I'm using filebeat to read in a multiline log. I'm able to get the data into elasticsearch with the multiline event stored into the message field.
Log Sample:
Date: Wed Apr 19 09:57:45 2023
Computer Name: SystemX
User Name: SystemX.User
Project includes 1 folder(s) and 4 file(s).
============================================================================================
encrypt mode:
AS_ENCRYPT_MODE_AES256_SHA2
set a password for this encryption:
using a user supplied password
set up a group and master password:
unencrypted
no encrypted with groupinfo
============================================================================================
C:\Users\User\Desktop\Test files\File1.txt 8b6ccb43dca2040c3cfbcd7bfff0b387d4538c33 15bytes 2023/4/6 19:49:45
C:\Users\User\Desktop\Test files\File2.docx a3dcef559e04628b1c71a1d87d353e070bd5d40a 11853bytes 2023/4/6 19:49:45
C:\Users\User\Desktop\Test files\File3.pptx 2ca33d9f81a91d2648971f5a12d03ec0ef9fc408 31579bytes 2023/4/6 19:49:45
C:\Users\User\Desktop\Test files\File4.xlsx f4e15a60f7313fae60b9f05b0dc016ab6c68f031 8426bytes 2023/4/6 19:49:45
END OF FILE
Filebeat.yml excerpt:
# ============================== Filebeat inputs ===============================
filebeat.inputs:
# Each - is an input. Most options can be set at the input level, so
# you can use different inputs for various configurations.
# Below are the input specific configurations.
# filestream is an input for collecting log messages from files.
- type: filestream
close_timeout: 5m
# Unique ID among all inputs, an ID is required.
id: "WinZip Safe Media"
# Change to true to enable this input configuration.
enabled: true
# Paths that should be crawled and fetched. Glob based paths.
paths:
- "C:\\ProgramData\\WinZip Log Files\\*"
#- c:\programdata\elasticsearch\logs\*
# Exclude lines. A list of regular expressions to match. It drops the lines that are
# matching any regular expression from the list.
#exclude_lines: ['^DBG']
# Include lines. A list of regular expressions to match. It exports the lines that are
# matching any regular expression from the list.

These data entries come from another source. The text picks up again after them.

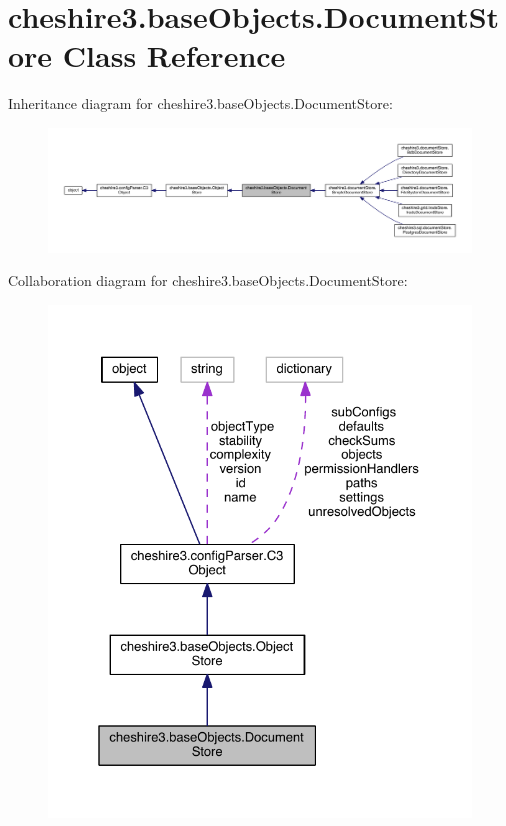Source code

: \hypertarget{classcheshire3_1_1base_objects_1_1_document_store}{\section{cheshire3.\-base\-Objects.\-Document\-Store Class Reference}
\label{classcheshire3_1_1base_objects_1_1_document_store}
}


Inheritance diagram for cheshire3.\-base\-Objects.\-Document\-Store\-:
\nopagebreak
\begin{figure}[H]
\begin{center}
\leavevmode
\includegraphics[width=350pt]{classcheshire3_1_1base_objects_1_1_document_store__inherit__graph}
\end{center}
\end{figure}


Collaboration diagram for cheshire3.\-base\-Objects.\-Document\-Store\-:
\nopagebreak
\begin{figure}[H]
\begin{center}
\leavevmode
\includegraphics[width=327pt]{classcheshire3_1_1base_objects_1_1_document_store__coll__graph}
\end{center}
\end{figure}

#include_lines: ['^ERR', '^WARN']
# Exclude files. A list of regular expressions to match. Filebeat drops the files that
# are matching any regular expression from the list. By default, no files are dropped.

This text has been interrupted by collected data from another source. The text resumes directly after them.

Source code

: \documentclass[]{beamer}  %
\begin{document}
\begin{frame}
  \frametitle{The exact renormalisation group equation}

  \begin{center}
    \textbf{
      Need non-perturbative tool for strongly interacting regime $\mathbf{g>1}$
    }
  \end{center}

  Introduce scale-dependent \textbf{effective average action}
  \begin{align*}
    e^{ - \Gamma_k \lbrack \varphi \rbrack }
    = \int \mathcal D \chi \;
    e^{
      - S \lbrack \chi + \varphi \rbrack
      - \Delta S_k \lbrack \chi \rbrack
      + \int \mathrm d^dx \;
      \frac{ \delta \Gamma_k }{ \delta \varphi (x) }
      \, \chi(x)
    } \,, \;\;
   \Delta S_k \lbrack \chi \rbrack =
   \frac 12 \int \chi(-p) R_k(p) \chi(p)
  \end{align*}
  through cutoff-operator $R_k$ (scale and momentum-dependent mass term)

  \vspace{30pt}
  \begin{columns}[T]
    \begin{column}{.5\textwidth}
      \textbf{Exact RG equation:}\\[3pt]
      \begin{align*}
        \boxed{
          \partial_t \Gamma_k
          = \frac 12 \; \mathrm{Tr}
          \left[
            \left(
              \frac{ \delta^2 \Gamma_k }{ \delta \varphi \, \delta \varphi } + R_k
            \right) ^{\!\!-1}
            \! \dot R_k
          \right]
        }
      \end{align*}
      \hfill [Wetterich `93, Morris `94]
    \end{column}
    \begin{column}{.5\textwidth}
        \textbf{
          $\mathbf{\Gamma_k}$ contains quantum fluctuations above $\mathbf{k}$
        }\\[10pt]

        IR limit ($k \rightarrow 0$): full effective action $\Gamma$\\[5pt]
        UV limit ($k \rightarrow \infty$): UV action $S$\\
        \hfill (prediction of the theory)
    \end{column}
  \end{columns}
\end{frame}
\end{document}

prospector.scanner.exclude_files: ['.zip$']
# Optional additional fields. These fields can be freely picked
# to add additional information to the crawled log files for filtering
#fields:
# level: debug
# review: 1
parsers:
- multiline:
type: pattern
pattern: '^Date\:.*'
negate: true
match: after
Visualize in Discover:
This issue is that I tried to create an ingest pipeline to parse out the data into custom fields. My grok processor does not match because the data is coming in encoded. I can see this when viewing the data in JSON.
Here is my grok processor match statement:
{
"grok": {
"field": "message",
"patterns": [
"(?m).*Date: %{DATA:event_timestamp}\\n\\n.*User Name: .*\\.%{DATA:user_name}\\n\\n.*Project.*encrypt mode:\\n\\n%{DATA:encrypt_algo}\\n\\n.*\\=\\n\\n%{GREEDYDATA:file_list}.*END OF FILE"
],
"ignore_failure": true
}
},
{
"set": {
"field": "user.name",
"value": "{{user_name}}",
"ignore_failure": true
}
}
]
I've never had issues with the log input type in the past, not sure if there is something I'm missing with this filestream input.
I tested the grok statement in Dev Tools Grok Debugger and it works fine.